Sorting Reference
A sorting specification in a query consists of one or more sorting expressions. Each sorting expression is an optional sort order followed by an attribute name or a function over an attribute. Multiple expressions are separated by a single SPACE character.
Using more than one sort expression will give you multilevel sorting. In this case, the most significant expression is the first, while subsequent expressions detail sorting within groups of equal values for the previous expression.
Sorting ::= SortExpr ( ' ' SortExpr )* SortExpr ::= [SortOrder] SortObject SortObject ::= SortAttribute | Function Function ::= LOWERCASE '(' SortAttribute ')' | RAW '(' SortAttribute ')' | UCA '(' SortAttribute [ ',' Locale [ ',' Strength] ] ')' LOWERCASE ::= 'lowercase' UCA ::= 'uca' RAW ::= 'raw' Locale ::= An identifier following unicode locale identifiers, fx 'en_US'. Strength :: 'PRIMARY' | 'SECONDARY' | 'TERTIARY' | 'QUATERNARY' | 'IDENTICAL' SortOrder ::= '+' | '-' SortAttribute ::= ID /* A valid attribute name */
Find sorting examples in the Blog search tutorial. See Geo search for sorting by distance. Refer to YQL Vespa reference for how to set sorting parameters in YQL.
Sort order
+
denotes ascending sorting order,
while -
gives descending order.
Ascending order is defined as lowest values first for numerical attributes.
Strings are sorted according to the sort function chosen.

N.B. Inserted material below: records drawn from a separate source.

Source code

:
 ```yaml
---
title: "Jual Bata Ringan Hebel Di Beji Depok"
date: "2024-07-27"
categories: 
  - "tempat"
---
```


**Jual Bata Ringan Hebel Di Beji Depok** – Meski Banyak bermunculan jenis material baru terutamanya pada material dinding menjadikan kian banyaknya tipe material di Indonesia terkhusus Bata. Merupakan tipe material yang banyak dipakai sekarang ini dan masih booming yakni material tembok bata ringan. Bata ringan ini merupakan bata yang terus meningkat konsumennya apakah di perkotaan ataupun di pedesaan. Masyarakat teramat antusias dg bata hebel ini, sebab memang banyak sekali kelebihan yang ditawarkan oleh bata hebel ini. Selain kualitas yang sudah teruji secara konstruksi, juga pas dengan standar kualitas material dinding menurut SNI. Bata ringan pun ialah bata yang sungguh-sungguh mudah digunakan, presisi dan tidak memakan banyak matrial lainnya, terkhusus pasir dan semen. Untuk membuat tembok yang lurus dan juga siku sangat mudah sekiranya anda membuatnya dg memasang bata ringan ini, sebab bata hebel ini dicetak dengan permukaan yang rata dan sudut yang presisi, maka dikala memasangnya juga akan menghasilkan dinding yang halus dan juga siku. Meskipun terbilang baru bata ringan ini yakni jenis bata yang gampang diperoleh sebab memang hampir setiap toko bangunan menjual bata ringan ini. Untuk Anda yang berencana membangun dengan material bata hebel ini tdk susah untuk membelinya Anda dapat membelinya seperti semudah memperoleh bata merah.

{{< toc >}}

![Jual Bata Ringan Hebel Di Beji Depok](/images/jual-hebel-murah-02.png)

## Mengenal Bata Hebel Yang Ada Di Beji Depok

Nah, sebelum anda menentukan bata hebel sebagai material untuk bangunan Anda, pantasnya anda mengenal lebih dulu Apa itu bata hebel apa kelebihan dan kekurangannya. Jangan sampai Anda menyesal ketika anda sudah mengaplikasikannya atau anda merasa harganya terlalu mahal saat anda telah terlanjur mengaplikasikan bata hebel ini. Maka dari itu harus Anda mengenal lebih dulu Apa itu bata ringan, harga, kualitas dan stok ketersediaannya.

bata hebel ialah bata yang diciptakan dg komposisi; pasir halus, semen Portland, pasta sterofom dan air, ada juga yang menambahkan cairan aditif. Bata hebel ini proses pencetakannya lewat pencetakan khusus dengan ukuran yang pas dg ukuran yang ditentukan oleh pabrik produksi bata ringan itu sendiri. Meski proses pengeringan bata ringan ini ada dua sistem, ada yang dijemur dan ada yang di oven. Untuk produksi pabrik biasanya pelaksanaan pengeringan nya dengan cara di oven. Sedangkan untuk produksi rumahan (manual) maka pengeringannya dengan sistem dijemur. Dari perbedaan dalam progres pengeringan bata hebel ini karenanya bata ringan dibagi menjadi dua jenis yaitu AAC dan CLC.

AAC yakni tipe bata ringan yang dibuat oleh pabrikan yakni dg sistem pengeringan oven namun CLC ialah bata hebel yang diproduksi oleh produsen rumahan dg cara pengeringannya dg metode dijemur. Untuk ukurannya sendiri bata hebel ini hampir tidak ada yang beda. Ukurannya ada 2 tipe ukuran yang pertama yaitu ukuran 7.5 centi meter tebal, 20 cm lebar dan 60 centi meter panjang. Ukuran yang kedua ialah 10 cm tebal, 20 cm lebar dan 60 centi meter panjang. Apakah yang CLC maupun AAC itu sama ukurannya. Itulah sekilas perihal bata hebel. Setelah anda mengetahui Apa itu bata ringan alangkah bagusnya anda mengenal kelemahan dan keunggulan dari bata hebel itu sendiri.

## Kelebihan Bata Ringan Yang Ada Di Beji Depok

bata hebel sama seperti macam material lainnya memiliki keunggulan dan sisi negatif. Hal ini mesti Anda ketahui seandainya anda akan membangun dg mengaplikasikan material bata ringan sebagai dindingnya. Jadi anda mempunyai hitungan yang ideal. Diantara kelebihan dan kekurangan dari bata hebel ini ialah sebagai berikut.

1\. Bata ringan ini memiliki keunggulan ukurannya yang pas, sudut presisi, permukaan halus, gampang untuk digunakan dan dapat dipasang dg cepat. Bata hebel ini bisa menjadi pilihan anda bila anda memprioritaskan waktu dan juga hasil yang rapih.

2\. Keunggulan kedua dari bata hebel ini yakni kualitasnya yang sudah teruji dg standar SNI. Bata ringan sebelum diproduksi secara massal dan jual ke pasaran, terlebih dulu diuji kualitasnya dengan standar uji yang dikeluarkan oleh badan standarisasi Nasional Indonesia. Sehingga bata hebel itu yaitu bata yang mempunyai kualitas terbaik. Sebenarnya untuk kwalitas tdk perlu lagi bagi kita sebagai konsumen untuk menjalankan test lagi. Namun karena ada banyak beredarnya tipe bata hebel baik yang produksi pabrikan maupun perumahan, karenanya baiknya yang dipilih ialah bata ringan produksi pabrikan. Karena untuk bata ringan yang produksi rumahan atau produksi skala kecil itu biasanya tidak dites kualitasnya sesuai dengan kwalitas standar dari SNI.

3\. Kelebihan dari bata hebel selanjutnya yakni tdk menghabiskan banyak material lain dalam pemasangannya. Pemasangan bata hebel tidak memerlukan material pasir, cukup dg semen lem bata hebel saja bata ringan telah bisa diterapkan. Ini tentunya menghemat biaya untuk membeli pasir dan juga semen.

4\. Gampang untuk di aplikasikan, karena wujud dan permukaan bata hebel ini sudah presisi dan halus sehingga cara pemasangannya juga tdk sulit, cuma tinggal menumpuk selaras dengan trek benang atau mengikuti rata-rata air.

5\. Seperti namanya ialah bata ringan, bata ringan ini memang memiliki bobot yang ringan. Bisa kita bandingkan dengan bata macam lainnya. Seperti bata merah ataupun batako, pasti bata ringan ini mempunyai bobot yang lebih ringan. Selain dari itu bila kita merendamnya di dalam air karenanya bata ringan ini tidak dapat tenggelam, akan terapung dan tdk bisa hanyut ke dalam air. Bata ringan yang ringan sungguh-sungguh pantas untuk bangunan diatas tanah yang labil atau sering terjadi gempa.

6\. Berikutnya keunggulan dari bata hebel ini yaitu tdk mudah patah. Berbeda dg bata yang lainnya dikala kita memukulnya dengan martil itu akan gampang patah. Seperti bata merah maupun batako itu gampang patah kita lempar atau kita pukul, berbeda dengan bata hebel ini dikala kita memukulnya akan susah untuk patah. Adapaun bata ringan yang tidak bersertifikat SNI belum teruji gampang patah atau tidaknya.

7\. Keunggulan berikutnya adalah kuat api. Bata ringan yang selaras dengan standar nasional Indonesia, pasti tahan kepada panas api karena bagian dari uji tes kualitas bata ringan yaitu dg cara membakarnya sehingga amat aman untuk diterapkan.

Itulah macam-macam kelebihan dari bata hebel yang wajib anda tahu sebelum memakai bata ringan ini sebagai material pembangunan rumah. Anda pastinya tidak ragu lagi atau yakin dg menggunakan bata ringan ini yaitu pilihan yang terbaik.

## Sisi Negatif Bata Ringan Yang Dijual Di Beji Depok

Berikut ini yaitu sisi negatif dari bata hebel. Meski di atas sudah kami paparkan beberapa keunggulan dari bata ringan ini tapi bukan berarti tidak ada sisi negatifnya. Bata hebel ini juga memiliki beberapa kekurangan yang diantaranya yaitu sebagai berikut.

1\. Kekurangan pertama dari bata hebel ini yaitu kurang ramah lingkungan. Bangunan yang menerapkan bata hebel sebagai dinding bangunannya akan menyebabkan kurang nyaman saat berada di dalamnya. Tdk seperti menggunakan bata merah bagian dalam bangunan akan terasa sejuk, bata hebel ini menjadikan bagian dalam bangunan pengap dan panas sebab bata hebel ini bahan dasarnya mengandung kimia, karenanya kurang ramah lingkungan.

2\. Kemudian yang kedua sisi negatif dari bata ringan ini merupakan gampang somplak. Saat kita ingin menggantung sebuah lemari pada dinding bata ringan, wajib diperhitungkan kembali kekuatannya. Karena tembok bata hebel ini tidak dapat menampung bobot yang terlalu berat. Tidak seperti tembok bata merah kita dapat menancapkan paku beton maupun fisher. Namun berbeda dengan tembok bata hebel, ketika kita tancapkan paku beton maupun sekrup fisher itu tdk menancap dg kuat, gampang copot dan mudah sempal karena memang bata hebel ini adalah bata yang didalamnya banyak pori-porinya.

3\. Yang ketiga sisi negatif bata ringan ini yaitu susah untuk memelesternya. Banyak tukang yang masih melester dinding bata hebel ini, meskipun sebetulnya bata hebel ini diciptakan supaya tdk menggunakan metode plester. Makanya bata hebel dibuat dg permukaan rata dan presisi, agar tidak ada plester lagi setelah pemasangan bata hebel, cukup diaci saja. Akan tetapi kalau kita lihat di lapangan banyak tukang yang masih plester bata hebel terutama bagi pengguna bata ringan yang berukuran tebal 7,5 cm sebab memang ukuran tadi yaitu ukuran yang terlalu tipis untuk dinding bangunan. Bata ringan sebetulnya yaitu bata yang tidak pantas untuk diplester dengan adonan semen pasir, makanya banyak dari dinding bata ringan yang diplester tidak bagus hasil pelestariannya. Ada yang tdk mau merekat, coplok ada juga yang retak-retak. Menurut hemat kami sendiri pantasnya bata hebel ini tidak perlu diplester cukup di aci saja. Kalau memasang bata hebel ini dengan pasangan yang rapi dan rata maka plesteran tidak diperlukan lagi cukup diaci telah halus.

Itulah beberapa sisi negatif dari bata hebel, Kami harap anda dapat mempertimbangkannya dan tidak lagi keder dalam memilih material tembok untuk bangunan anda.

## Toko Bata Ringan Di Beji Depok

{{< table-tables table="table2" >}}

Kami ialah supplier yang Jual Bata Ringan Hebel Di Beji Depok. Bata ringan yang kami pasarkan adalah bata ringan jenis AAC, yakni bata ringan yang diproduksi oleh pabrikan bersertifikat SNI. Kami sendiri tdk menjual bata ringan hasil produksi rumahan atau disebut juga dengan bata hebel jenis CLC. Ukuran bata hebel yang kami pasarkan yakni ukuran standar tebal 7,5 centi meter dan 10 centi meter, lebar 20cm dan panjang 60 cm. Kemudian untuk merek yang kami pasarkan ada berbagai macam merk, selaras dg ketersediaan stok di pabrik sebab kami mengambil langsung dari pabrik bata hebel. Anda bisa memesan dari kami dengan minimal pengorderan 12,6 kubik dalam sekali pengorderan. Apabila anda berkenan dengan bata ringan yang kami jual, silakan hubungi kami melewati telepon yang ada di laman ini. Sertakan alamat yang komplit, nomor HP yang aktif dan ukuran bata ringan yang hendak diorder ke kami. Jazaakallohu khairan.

Descending order is the reverse of ascending order.
Note: +
in query URLs must be encoded as %2B -
for consistency, -
can be encoded as %2D.
Default sort order
If +
/-
is omitted, the default is used,
either the system wide default of +
or any override in searchdefinition.
Default sort order is +
or ascending,
except for [rank]
or the special builtin [relevance]
,
which has -
or descending.
Sort attribute
The sorting attribute in a sort expression is the name of an attribute in the index. Attribute names will often be the same as field names. In the search definition, an attribute is indicated by the indexing language fragment for a field having an attribute statement.
When sorting on attributes, it is recommended to use the built in unranked rank-profile, this allows the search kernel to execute the query significantly faster then execution the ranking framework for many hits and then finally ignore this score and sort by the specified sorting specification.
Sort function
It is possible to specify how sorting should be done. The default depends on configuration of attributes and language, if specified in query. Fallback when no sorting could be done is using the order that the documents were indexed in (on the backend search node).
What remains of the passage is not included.